Directions for this task:
The records that follow are to be repeated in full, with no pictures retained.

Extracted records:
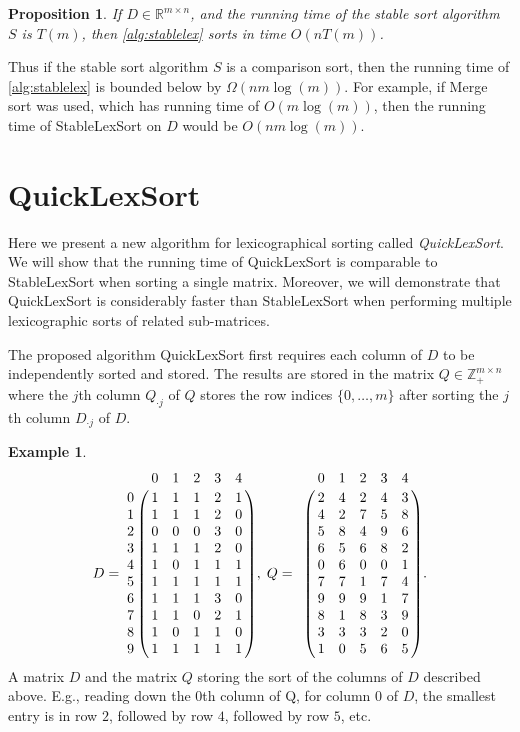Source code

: \documentclass[a4paper,10pt,reqno]{amsart}
\newcommand\Z{\mathbb Z}
\newcommand\R{\mathbb R}
\newtheorem{proposition}{Proposition}
\theoremstyle{definition}
\newtheorem{example}{Example}
\begin{document}
\begin{proposition}
If $D \in \R^{m \times n}$, and the running time of the stable sort algorithm
$S$ is $T(m)$, then \autoref{alg:stablelex} sorts in time $O(nT(m))$.
\end{proposition}

Thus if the stable sort algorithm $S$ is a comparison sort, then the running
time of \autoref{alg:stablelex} is bounded below by $\Omega(nm\log(m))$.
For example, if Merge sort \cite{Knuth:1998fk} was used, which has running time
of $O(m\log(m))$, then the running time of StableLexSort on $D$ would be
$O(nm\log(m))$.

\section{QuickLexSort}
\label{sec:qls}
Here we present a new algorithm for lexicographical sorting called
\emph{QuickLexSort}.  We will show that the running time of QuickLexSort is
comparable to StableLexSort when sorting a single matrix. Moreover, we will
demonstrate that QuickLexSort is considerably faster than StableLexSort when
performing multiple lexicographic sorts of related sub-matrices.

The proposed algorithm QuickLexSort first requires each column of $D$ to be
independently sorted and stored. The results are stored in the matrix $Q \in \Z_+^{m \times
n}$ where the $j$th column $Q_{\cdot j}$ of $Q$ stores the row indices
$\{0,\ldots,m\}$ after sorting the $j$th column $D_{\cdot j}$ of $D$.  


\begin{example}
$$D = 
\bordermatrix{
  & 0 & 1 & 2 & 3 & 4 \cr
0 & 1 & 1 & 1 & 2 & 1 \cr
1 & 1 & 1 & 1 & 2 & 0 \cr
2 & 0 & 0 & 0 & 3 & 0 \cr
3 & 1 & 1 & 1 & 2 & 0 \cr
4 & 1 & 0 & 1 & 1 & 1 \cr
5 & 1 & 1 & 1 & 1 & 1 \cr
6 & 1 & 1 & 1 & 3 & 0 \cr
7 & 1 & 1 & 0 & 2 & 1 \cr
8 & 1 & 0 & 1 & 1 & 0 \cr
9 & 1 & 1 & 1 & 1 & 1 }, \;
Q = 
\bordermatrix{
  & 0 & 1 & 2 & 3 & 4 \cr
  & 2 & 4 & 2 & 4 & 3 \cr
  & 4 & 2 & 7 & 5 & 8 \cr
  & 5 & 8 & 4 & 9 & 6 \cr
  & 6 & 5 & 6 & 8 & 2 \cr
  & 0 & 6 & 0 & 0 & 1 \cr
  & 7 & 7 & 1 & 7 & 4 \cr
  & 9 & 9 & 9 & 1 & 7 \cr
  & 8 & 1 & 8 & 3 & 9 \cr
  & 3 & 3 & 3 & 2 & 0 \cr
  & 1 & 0 & 5 & 6 & 5}. $$
A matrix $D$ and the matrix $Q$ storing the sort of the columns of $D$
described above. E.g., reading down the $0$th column of Q, for column $0$ of $D$, the smallest
entry is in row $2$, followed by row $4$, followed by row $5$, etc.
\end{example}
\end{document}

Solved problem:
Source code

: \documentclass[a4paper,10pt,reqno]{amsart}
\newcommand\Z{\mathbb Z}
\newcommand\R{\mathbb R}
\newtheorem{proposition}{Proposition}
\theoremstyle{definition}
\newtheorem{example}{Example}
\begin{document}
\begin{proposition}
If $D \in \R^{m \times n}$, and the running time of the stable sort algorithm
$S$ is $T(m)$, then \autoref{alg:stablelex} sorts in time $O(nT(m))$.
\end{proposition}

Thus if the stable sort algorithm $S$ is a comparison sort, then the running
time of \autoref{alg:stablelex} is bounded below by $\Omega(nm\log(m))$.
For example, if Merge sort \cite{Knuth:1998fk} was used, which has running time
of $O(m\log(m))$, then the running time of StableLexSort on $D$ would be
$O(nm\log(m))$.

\section{QuickLexSort}
\label{sec:qls}
Here we present a new algorithm for lexicographical sorting called
\emph{QuickLexSort}.  We will show that the running time of QuickLexSort is
comparable to StableLexSort when sorting a single matrix. Moreover, we will
demonstrate that QuickLexSort is considerably faster than StableLexSort when
performing multiple lexicographic sorts of related sub-matrices.

The proposed algorithm QuickLexSort first requires each column of $D$ to be
independently sorted and stored. The results are stored in the matrix $Q \in \Z_+^{m \times
n}$ where the $j$th column $Q_{\cdot j}$ of $Q$ stores the row indices
$\{0,\ldots,m\}$ after sorting the $j$th column $D_{\cdot j}$ of $D$.  


\begin{example}
$$D = 
\bordermatrix{
  & 0 & 1 & 2 & 3 & 4 \cr
0 & 1 & 1 & 1 & 2 & 1 \cr
1 & 1 & 1 & 1 & 2 & 0 \cr
2 & 0 & 0 & 0 & 3 & 0 \cr
3 & 1 & 1 & 1 & 2 & 0 \cr
4 & 1 & 0 & 1 & 1 & 1 \cr
5 & 1 & 1 & 1 & 1 & 1 \cr
6 & 1 & 1 & 1 & 3 & 0 \cr
7 & 1 & 1 & 0 & 2 & 1 \cr
8 & 1 & 0 & 1 & 1 & 0 \cr
9 & 1 & 1 & 1 & 1 & 1 }, \;
Q = 
\bordermatrix{
  & 0 & 1 & 2 & 3 & 4 \cr
  & 2 & 4 & 2 & 4 & 3 \cr
  & 4 & 2 & 7 & 5 & 8 \cr
  & 5 & 8 & 4 & 9 & 6 \cr
  & 6 & 5 & 6 & 8 & 2 \cr
  & 0 & 6 & 0 & 0 & 1 \cr
  & 7 & 7 & 1 & 7 & 4 \cr
  & 9 & 9 & 9 & 1 & 7 \cr
  & 8 & 1 & 8 & 3 & 9 \cr
  & 3 & 3 & 3 & 2 & 0 \cr
  & 1 & 0 & 5 & 6 & 5}. $$
A matrix $D$ and the matrix $Q$ storing the sort of the columns of $D$
described above. E.g., reading down the $0$th column of Q, for column $0$ of $D$, the smallest
entry is in row $2$, followed by row $4$, followed by row $5$, etc.
\end{example}
\end{document}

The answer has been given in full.